**Assignment:**
Quote the entries below from the line with "# NewsApp-Kotlin" through the line with "## Code Installation", both ends included, and only those lines.
**** Data under study ****
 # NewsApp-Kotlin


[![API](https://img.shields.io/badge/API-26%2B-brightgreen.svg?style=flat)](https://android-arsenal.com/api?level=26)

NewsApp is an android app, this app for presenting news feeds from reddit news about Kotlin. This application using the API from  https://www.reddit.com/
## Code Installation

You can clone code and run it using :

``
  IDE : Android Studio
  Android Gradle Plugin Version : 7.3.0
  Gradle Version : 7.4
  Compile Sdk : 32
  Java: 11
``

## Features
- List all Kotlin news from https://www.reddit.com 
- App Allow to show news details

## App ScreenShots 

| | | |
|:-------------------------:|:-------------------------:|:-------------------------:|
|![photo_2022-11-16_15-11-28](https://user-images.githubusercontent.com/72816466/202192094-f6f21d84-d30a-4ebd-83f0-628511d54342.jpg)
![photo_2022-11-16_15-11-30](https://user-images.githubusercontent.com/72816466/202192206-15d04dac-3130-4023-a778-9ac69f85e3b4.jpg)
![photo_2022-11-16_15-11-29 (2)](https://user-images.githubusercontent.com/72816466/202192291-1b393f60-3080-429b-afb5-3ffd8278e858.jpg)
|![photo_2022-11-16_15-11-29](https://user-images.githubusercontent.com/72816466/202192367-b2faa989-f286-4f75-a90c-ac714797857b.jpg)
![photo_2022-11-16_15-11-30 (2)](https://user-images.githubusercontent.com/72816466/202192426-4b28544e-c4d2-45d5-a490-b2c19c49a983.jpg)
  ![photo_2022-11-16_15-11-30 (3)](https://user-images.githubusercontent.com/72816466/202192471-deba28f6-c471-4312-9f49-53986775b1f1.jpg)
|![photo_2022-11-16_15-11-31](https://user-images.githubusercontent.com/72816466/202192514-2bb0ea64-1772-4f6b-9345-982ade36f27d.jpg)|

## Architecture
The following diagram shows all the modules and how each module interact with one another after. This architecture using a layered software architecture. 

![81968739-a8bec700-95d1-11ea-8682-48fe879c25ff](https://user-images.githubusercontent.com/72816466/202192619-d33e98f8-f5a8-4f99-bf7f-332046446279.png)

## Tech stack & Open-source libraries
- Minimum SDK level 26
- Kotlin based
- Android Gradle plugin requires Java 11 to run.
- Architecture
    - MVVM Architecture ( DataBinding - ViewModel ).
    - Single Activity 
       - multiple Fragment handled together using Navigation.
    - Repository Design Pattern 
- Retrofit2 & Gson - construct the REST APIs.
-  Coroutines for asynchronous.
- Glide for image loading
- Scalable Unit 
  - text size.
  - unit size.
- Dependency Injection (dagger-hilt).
****
**** Data under study ****
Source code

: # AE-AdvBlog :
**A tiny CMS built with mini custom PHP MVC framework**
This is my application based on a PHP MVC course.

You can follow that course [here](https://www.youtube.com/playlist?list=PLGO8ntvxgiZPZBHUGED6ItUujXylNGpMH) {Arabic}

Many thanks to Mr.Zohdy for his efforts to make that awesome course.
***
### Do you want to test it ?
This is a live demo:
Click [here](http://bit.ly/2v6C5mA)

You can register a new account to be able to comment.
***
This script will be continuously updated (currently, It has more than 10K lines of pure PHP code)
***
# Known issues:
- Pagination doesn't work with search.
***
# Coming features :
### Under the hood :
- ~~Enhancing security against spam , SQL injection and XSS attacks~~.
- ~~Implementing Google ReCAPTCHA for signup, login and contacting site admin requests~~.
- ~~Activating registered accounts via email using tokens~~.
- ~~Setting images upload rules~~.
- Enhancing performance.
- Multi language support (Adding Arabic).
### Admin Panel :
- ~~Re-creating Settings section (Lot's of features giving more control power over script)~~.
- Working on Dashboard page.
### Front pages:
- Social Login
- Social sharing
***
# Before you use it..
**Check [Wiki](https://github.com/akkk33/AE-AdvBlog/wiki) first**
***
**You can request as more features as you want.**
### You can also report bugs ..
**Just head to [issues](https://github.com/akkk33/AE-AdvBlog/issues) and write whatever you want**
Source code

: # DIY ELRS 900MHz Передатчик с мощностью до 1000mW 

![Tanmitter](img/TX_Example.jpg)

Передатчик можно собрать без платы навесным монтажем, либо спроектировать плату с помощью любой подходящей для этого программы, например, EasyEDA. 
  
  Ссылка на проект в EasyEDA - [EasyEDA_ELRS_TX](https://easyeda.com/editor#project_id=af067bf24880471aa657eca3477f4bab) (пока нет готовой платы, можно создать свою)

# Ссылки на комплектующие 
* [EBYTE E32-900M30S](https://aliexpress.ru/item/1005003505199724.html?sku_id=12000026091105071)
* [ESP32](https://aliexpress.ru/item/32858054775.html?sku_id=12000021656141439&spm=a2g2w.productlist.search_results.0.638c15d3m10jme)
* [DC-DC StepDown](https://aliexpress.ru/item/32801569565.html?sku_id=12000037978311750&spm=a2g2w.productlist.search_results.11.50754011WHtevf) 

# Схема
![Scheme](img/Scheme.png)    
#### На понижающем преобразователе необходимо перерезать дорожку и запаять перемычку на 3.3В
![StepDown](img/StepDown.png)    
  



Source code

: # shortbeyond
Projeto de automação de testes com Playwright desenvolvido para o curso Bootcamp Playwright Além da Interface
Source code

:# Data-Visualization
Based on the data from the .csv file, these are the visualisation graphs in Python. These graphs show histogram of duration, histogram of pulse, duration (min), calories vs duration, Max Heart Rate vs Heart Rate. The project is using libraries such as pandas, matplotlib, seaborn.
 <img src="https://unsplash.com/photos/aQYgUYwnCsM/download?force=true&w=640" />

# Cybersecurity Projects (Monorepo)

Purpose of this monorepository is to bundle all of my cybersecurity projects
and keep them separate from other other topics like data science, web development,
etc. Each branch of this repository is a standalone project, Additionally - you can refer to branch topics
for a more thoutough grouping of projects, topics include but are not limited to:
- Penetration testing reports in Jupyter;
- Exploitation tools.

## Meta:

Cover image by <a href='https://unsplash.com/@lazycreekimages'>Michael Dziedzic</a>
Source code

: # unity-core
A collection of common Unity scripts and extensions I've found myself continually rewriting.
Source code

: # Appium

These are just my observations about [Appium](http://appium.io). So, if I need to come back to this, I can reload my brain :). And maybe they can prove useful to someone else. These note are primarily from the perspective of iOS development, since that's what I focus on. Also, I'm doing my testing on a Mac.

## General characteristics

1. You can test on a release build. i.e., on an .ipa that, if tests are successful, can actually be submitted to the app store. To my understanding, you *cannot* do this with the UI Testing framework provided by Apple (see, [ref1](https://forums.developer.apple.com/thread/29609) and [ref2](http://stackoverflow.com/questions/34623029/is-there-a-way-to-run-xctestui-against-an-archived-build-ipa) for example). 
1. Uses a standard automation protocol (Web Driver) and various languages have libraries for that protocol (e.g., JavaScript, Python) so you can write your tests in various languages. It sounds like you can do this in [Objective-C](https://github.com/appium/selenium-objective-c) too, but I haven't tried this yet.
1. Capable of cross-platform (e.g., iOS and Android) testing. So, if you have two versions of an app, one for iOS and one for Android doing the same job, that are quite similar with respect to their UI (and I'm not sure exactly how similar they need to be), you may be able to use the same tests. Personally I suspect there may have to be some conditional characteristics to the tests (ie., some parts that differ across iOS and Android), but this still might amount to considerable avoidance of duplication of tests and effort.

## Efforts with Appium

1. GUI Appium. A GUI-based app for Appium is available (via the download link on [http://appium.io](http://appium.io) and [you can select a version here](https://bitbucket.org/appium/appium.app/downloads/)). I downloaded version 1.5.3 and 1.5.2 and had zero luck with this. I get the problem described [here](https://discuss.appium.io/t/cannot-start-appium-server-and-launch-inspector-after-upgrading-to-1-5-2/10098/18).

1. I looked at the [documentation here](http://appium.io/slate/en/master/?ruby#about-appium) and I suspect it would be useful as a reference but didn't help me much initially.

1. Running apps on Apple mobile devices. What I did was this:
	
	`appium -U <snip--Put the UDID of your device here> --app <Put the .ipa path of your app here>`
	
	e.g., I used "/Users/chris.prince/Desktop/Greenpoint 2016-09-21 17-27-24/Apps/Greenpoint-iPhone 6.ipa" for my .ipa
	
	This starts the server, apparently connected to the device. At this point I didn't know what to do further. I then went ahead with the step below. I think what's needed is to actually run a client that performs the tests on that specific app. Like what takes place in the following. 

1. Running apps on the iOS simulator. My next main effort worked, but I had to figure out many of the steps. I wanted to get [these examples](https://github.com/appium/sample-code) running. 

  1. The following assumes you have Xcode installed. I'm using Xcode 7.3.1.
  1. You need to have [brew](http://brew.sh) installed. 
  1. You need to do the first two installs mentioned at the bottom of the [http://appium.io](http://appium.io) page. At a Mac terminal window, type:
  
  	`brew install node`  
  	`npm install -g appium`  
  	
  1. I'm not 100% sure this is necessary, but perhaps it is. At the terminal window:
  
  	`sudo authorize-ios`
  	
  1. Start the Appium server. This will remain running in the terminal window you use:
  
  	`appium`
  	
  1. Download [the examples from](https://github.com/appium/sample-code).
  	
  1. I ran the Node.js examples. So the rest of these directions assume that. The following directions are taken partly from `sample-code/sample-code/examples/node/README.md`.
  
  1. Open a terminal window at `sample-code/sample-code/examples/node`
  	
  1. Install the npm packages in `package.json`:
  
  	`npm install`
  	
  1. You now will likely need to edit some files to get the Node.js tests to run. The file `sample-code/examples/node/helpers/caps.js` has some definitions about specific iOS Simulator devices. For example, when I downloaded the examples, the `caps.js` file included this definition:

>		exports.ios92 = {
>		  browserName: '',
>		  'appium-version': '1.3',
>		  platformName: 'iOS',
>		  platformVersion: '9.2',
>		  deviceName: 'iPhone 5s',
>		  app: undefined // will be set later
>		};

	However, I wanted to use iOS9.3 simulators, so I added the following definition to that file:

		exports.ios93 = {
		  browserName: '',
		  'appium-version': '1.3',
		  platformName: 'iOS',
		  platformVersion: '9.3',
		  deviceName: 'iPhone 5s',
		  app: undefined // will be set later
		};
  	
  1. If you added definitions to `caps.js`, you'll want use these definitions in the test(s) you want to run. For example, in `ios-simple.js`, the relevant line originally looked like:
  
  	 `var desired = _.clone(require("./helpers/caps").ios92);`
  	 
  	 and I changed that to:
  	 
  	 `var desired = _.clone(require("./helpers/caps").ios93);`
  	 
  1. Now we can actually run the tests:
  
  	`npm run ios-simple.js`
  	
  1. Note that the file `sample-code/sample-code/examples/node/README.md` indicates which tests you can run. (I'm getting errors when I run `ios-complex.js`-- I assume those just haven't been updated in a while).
****
**** Data under study ****
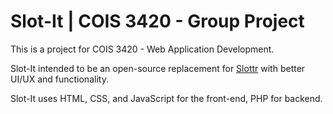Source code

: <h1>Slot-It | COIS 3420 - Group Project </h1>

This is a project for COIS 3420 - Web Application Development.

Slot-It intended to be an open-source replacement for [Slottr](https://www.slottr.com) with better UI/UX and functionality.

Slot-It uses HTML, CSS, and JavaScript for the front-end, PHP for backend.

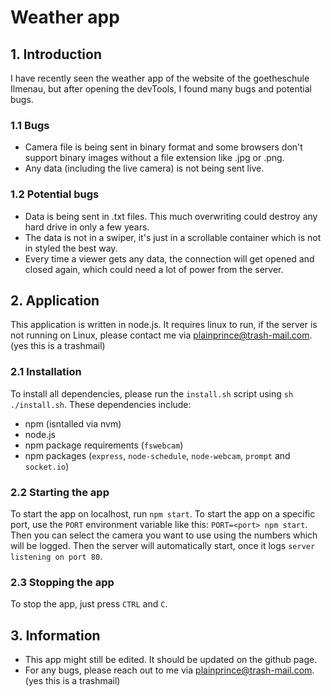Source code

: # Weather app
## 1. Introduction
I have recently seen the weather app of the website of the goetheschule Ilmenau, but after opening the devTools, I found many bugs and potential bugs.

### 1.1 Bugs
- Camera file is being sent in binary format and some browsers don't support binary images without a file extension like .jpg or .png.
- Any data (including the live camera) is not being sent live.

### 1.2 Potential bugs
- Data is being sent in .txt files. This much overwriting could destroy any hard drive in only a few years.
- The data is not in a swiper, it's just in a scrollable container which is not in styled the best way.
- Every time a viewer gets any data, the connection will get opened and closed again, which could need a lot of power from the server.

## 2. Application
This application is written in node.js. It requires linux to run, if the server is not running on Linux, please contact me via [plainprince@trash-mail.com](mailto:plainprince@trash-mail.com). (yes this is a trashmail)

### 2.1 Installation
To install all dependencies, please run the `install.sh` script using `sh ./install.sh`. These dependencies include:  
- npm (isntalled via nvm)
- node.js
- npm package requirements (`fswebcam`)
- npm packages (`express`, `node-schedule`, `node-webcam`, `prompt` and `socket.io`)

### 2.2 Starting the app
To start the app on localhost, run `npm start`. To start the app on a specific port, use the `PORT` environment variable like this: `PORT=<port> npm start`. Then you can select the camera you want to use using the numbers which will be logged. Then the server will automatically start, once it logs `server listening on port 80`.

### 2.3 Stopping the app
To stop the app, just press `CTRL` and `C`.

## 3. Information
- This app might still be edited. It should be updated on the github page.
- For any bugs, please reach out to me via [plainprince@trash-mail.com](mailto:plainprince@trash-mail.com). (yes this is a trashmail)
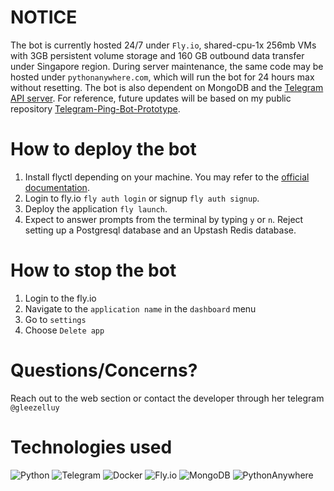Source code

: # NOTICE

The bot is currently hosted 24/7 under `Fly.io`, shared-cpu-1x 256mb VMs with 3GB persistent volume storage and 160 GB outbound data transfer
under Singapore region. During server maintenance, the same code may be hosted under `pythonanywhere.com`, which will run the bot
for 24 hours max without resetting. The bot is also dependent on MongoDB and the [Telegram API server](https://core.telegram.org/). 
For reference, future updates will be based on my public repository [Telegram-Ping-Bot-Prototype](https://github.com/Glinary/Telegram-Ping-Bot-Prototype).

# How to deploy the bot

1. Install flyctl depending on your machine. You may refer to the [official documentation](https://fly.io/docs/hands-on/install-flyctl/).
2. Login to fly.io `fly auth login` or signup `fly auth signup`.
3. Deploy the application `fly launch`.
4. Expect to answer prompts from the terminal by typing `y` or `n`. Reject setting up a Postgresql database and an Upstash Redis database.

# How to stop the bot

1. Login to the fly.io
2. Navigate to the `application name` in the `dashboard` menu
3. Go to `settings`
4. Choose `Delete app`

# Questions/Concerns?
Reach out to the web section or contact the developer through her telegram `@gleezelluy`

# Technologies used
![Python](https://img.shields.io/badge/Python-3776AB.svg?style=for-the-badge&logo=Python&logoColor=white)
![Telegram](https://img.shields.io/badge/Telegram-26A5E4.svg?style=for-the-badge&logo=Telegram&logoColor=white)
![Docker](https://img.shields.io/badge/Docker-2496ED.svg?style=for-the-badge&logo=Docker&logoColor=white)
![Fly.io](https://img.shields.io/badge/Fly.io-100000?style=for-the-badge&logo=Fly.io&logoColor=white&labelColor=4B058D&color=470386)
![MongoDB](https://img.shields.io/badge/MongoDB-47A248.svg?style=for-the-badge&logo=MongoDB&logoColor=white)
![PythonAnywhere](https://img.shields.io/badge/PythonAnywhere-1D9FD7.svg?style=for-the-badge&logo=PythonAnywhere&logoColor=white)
****
**Output for this exercise:**
 # NewsApp-Kotlin


[![API](https://img.shields.io/badge/API-26%2B-brightgreen.svg?style=flat)](https://android-arsenal.com/api?level=26)

NewsApp is an android app, this app for presenting news feeds from reddit news about Kotlin. This application using the API from  https://www.reddit.com/
## Code Installation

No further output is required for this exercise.